━━━━━ Extracted entries ━━━━━

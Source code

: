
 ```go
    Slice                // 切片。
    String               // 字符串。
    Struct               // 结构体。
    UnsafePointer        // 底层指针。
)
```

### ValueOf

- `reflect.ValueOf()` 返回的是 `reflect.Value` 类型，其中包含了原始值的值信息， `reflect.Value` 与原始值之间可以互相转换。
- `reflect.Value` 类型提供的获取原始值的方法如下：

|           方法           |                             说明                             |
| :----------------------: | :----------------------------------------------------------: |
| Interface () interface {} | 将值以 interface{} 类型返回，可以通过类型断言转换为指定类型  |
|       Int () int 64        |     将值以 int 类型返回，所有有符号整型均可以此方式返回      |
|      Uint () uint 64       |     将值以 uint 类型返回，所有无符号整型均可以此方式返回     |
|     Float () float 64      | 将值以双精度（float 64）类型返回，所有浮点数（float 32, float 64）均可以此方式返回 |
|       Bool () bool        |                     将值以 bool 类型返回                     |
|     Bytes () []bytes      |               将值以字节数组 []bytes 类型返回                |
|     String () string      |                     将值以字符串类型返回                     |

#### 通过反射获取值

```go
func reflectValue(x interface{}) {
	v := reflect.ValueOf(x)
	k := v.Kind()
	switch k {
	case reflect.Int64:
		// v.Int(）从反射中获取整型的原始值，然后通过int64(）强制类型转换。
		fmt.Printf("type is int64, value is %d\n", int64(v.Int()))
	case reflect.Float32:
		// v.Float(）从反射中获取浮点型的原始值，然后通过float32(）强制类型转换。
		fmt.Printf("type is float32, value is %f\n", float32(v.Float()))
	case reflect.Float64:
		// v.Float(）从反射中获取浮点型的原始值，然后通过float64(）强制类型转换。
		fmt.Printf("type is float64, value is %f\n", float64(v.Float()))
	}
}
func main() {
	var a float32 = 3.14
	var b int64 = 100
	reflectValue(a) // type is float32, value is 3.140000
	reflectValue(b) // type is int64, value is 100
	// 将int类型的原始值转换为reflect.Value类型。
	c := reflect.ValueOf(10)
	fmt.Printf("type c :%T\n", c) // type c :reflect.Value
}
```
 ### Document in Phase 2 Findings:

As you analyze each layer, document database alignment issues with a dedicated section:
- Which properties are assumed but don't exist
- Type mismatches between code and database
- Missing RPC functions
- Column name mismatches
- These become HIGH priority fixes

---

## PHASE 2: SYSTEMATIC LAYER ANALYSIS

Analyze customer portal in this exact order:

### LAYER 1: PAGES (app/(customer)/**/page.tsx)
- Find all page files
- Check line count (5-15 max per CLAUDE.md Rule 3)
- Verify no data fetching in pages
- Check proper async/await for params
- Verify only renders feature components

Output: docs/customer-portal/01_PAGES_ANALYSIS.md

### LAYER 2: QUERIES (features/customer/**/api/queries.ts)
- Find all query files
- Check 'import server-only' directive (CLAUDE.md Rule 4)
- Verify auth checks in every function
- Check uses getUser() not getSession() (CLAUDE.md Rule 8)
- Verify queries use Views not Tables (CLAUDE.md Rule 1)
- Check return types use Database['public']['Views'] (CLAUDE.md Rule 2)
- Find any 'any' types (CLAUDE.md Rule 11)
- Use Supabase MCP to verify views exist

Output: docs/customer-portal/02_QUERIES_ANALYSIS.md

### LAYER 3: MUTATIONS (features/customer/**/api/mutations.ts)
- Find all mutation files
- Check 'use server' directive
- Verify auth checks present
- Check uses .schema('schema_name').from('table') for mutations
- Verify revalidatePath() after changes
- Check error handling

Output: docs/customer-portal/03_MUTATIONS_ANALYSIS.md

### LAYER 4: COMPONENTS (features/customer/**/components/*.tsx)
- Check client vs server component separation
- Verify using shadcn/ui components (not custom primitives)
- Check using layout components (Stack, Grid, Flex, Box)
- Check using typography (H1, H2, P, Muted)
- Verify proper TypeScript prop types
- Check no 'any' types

━━━━━

> [Exercise goal] Reproduce, exactly as they stand in the data above, the lines from the one that holds "### Document in" to the one that holds "## PHASE 2: SYSTEMATIC LAYER ANALYSIS", inclusive.

> [Exercise answer]
 ### Document in Phase 2 Findings:

As you analyze each layer, document database alignment issues with a dedicated section:
- Which properties are assumed but don't exist
- Type mismatches between code and database
- Missing RPC functions
- Column name mismatches
- These become HIGH priority fixes

---

## PHASE 2: SYSTEMATIC LAYER ANALYSIS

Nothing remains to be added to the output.